■ What you will do
In this exercise, restate the listing word for word.

■ Provided data

Start of Block

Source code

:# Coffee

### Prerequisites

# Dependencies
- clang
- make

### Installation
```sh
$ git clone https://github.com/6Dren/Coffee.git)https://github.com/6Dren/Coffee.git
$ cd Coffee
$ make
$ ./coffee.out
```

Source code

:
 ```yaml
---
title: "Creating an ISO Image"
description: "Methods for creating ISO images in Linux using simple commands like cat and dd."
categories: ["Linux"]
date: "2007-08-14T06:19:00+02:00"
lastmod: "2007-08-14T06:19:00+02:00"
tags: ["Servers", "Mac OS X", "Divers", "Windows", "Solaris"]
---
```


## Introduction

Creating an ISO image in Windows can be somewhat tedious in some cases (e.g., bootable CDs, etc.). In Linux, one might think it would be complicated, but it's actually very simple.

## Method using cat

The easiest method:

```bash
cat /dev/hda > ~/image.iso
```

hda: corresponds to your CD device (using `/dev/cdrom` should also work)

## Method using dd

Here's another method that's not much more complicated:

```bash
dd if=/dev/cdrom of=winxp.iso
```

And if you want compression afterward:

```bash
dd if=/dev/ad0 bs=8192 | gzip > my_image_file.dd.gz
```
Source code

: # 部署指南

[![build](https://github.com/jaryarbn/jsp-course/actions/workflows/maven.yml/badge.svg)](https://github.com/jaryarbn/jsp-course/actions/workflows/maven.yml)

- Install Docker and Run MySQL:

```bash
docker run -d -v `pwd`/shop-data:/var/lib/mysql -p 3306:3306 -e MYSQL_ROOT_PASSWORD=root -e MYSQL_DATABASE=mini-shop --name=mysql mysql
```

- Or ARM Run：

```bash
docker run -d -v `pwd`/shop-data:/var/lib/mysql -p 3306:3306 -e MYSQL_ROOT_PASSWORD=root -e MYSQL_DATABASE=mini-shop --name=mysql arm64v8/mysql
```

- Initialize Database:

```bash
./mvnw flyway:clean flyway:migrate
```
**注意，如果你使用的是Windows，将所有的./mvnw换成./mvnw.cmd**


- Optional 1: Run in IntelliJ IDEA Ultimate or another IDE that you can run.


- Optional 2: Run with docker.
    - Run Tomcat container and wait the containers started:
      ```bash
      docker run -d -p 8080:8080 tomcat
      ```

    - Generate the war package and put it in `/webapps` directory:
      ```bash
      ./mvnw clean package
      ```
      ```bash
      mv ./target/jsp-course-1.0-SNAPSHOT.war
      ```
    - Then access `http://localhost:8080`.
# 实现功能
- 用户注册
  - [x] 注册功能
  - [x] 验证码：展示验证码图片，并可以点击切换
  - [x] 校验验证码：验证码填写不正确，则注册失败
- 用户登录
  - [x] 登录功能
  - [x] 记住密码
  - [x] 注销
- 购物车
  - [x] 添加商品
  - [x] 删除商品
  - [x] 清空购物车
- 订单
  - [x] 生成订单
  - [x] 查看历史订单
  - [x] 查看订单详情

End of Block

■ Answer
Source code

:# Coffee

### Prerequisites

# Dependencies
- clang
- make

### Installation
```sh
$ git clone https://github.com/6Dren/Coffee.git)https://github.com/6Dren/Coffee.git
$ cd Coffee
$ make
$ ./coffee.out
```

Source code

:
 ```yaml
---
title: "Creating an ISO Image"
description: "Methods for creating ISO images in Linux using simple commands like cat and dd."
categories: ["Linux"]
date: "2007-08-14T06:19:00+02:00"
lastmod: "2007-08-14T06:19:00+02:00"
tags: ["Servers", "Mac OS X", "Divers", "Windows", "Solaris"]
---
```


## Introduction

Creating an ISO image in Windows can be somewhat tedious in some cases (e.g., bootable CDs, etc.). In Linux, one might think it would be complicated, but it's actually very simple.

## Method using cat

The easiest method:

```bash
cat /dev/hda > ~/image.iso
```

hda: corresponds to your CD device (using `/dev/cdrom` should also work)

## Method using dd

Here's another method that's not much more complicated:

```bash
dd if=/dev/cdrom of=winxp.iso
```

And if you want compression afterward:

```bash
dd if=/dev/ad0 bs=8192 | gzip > my_image_file.dd.gz
```
Source code

: # 部署指南

[![build](https://github.com/jaryarbn/jsp-course/actions/workflows/maven.yml/badge.svg)](https://github.com/jaryarbn/jsp-course/actions/workflows/maven.yml)

- Install Docker and Run MySQL:

```bash
docker run -d -v `pwd`/shop-data:/var/lib/mysql -p 3306:3306 -e MYSQL_ROOT_PASSWORD=root -e MYSQL_DATABASE=mini-shop --name=mysql mysql
```

- Or ARM Run：

```bash
docker run -d -v `pwd`/shop-data:/var/lib/mysql -p 3306:3306 -e MYSQL_ROOT_PASSWORD=root -e MYSQL_DATABASE=mini-shop --name=mysql arm64v8/mysql
```

- Initialize Database:

```bash
./mvnw flyway:clean flyway:migrate
```
**注意，如果你使用的是Windows，将所有的./mvnw换成./mvnw.cmd**


- Optional 1: Run in IntelliJ IDEA Ultimate or another IDE that you can run.


- Optional 2: Run with docker.
    - Run Tomcat container and wait the containers started:
      ```bash
      docker run -d -p 8080:8080 tomcat
      ```

    - Generate the war package and put it in `/webapps` directory:
      ```bash
      ./mvnw clean package
      ```
      ```bash
      mv ./target/jsp-course-1.0-SNAPSHOT.war
      ```
    - Then access `http://localhost:8080`.
# 实现功能
- 用户注册
  - [x] 注册功能
  - [x] 验证码：展示验证码图片，并可以点击切换
  - [x] 校验验证码：验证码填写不正确，则注册失败
- 用户登录
  - [x] 登录功能
  - [x] 记住密码
  - [x] 注销
- 购物车
  - [x] 添加商品
  - [x] 删除商品
  - [x] 清空购物车
- 订单
  - [x] 生成订单
  - [x] 查看历史订单
  - [x] 查看订单详情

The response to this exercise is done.